# [What the task requires]
For each line in the data below that holds "builtin", return a copy.

# [Input data]
◆ ◆ ◆ ◆ ◆ ◆ ◆
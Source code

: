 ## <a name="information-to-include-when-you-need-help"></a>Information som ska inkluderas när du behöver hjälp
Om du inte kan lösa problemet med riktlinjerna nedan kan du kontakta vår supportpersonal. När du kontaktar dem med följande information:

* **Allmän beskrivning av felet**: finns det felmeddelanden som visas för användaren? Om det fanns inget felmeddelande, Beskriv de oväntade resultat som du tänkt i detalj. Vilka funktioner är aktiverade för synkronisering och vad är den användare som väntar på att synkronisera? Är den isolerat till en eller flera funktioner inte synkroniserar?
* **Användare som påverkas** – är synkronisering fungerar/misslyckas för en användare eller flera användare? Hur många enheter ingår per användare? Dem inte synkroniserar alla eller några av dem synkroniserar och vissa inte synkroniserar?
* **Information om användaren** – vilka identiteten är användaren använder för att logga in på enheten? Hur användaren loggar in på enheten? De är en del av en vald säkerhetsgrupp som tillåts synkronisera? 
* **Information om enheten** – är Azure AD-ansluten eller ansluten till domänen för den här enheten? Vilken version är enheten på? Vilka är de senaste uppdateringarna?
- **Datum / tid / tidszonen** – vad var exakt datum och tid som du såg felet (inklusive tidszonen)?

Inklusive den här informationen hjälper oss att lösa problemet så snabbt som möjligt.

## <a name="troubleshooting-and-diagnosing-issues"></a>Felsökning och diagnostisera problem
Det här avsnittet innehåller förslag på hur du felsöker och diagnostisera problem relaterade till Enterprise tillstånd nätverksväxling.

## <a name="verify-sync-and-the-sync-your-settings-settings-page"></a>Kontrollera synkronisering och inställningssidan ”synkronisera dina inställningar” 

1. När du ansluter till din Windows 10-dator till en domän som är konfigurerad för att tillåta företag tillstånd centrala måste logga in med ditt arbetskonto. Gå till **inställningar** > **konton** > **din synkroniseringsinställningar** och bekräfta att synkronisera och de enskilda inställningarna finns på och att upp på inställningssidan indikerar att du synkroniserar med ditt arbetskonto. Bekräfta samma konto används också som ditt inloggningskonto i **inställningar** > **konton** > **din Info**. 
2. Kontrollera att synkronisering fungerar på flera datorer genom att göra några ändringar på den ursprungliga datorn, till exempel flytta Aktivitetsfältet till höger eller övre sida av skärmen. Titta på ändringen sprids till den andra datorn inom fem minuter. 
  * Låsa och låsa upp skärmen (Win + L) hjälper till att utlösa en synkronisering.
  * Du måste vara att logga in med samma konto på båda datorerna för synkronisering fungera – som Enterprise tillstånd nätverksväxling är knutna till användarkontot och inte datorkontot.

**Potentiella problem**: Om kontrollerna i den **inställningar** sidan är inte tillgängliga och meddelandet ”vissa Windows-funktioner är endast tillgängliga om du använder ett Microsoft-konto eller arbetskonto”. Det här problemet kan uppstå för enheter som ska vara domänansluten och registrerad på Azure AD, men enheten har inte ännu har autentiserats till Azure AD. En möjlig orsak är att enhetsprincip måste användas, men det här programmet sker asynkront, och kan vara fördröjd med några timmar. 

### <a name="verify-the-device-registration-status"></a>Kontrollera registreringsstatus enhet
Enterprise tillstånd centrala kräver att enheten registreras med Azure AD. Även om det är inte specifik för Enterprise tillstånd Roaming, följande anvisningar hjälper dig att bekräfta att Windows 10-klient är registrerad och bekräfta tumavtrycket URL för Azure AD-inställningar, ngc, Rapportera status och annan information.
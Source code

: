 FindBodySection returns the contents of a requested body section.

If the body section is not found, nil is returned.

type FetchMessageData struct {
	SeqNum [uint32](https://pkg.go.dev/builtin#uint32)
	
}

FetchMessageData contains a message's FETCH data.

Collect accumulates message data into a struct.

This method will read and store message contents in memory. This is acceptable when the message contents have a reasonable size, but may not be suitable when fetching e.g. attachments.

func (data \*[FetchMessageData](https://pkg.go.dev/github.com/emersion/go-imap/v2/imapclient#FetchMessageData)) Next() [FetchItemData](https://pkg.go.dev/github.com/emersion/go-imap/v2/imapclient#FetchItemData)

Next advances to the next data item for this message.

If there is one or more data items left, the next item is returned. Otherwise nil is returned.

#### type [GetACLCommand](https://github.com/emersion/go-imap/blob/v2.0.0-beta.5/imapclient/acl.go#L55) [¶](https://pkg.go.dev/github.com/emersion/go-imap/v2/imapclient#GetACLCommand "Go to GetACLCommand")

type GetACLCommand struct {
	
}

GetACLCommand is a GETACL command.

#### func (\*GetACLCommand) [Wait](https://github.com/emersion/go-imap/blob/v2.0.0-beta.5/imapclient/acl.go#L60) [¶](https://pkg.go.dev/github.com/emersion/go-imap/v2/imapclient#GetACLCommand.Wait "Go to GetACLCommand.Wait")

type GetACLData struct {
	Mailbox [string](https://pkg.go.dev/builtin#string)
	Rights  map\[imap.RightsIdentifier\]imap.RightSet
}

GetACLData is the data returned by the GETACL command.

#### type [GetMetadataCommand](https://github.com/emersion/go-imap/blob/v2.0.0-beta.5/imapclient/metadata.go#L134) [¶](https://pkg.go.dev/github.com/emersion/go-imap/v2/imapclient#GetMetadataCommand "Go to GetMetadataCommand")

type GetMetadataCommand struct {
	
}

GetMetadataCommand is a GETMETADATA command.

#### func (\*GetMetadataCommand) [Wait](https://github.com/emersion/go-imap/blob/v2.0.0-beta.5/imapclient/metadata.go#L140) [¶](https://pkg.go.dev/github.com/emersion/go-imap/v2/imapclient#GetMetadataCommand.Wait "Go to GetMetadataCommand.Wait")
◆ ◆ ◆ ◆ ◆ ◆ ◆
# [Solution to the problem]
	SeqNum [uint32](https://pkg.go.dev/builtin#uint32)
	Mailbox [string](https://pkg.go.dev/builtin#string)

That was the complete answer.